Suddenly it is quite late. There is stuff all over the shed. My wife wants to put her car in and she makes an observation regarding my sobriety. Oh no I must be tired and I forgot to eat tea. I better go to bed. Next day up early. I drag the box trailer around and load three bikes in. Tie downs everywhere. I wish I had a bigger trailer, shed and wallet. I throw in the BBQ and we are off.
I let a couple of mates know where we will be riding which for the record would be private property or a motorcycle club.
Like I said things have changed. Coffee stop on the way which annoys the family, but I also mention the bikes need fue…whoops.

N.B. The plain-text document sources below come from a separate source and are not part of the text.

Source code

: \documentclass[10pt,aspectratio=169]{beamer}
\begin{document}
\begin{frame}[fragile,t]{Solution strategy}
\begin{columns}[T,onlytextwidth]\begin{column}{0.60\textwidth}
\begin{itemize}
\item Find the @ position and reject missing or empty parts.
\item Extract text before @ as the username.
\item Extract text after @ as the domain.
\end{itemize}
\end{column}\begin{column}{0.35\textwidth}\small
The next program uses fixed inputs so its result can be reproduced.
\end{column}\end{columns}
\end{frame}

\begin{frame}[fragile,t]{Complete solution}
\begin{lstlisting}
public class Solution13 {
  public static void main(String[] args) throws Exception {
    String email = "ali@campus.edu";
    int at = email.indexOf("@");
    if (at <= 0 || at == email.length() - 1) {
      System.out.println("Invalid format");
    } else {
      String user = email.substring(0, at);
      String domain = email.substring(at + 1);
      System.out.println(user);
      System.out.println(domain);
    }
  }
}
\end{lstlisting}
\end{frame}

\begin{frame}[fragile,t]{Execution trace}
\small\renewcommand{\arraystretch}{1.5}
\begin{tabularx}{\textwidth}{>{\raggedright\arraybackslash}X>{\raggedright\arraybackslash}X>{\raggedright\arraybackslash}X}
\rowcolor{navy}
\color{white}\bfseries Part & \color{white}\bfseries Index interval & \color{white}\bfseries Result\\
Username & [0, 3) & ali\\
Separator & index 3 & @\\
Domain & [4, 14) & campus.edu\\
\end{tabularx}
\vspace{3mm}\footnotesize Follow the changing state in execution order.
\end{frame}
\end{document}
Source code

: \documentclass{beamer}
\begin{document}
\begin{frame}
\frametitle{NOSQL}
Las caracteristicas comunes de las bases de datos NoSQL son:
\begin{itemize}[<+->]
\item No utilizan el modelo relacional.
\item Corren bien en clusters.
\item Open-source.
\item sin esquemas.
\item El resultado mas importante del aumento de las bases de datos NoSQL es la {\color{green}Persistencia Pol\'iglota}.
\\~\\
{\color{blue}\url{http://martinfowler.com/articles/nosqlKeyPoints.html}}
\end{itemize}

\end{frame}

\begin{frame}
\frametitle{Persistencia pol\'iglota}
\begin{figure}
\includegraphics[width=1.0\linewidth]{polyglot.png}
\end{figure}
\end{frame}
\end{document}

We finally arrive and the call goes out, “Hurry up dad, get the bikes off.” I just manage to avoid having the biggest off whilst unloading the bikes. That would have been embarrassing. One of my mates, who is 30 odd, was out for his first ride on his new TTR250.
He is a regular road rider and wants to enhance his skills with some trail riding, which I think is a great idea.
Finally we line up for the race start, five Yammies and one Honda. The latter is ridden by daughter number one and is a 30 plus year old XR80. Gees I love this bike. It takes me back to days where I sold my Kirby and dad bought me a gun metal grey XR75.
What a bike. Seems I was talking and missed my wife’s signal, so in the photo it appears that I was last off the line. But what a day we had. I had a few rides with the kids who did not stop all day and a couple with my mates.
Smiles all round.

The only little piece of carnage to report was a Pee Wee 50 going into a deep puddle.
And this little fella just kept hitting those puddles all day, without any fear. It was fantastic.
It appears both my daughters were trying to clean up the wet and muddy trails by putting their bikes in every available mud hole.
At one stage I had my front wheel buried almost to the mudguard. Yes I stayed on, but I had to physically drag it out of the rut from hell.
You gotta love it.

My wife cooked a lovely BBQ and our six month old dog was almost taken by a huge Goanna. Educational-wildlife. Another box ticked. Load up, drive home, unload and begin several hours of cleaning. Just when I thought I was about to hit the wall, my lovely wife enters stage left with a cool adult beverage in hand.
Don’t mind if I do, thanks very much.

Bit of a debrief with the girls how we carved everyone else up.
Much later, around 8pm I was continuing these thoughts absolutely smashing my mates on the trails when I feel someone touching my arm.
I awake from daddy slumber to look at my 9-year-old who says, “Thanks for a great day dad, can we go again tomorrow?”
My eyes start to close and I reply, “Goodnight honey, ask your mother.”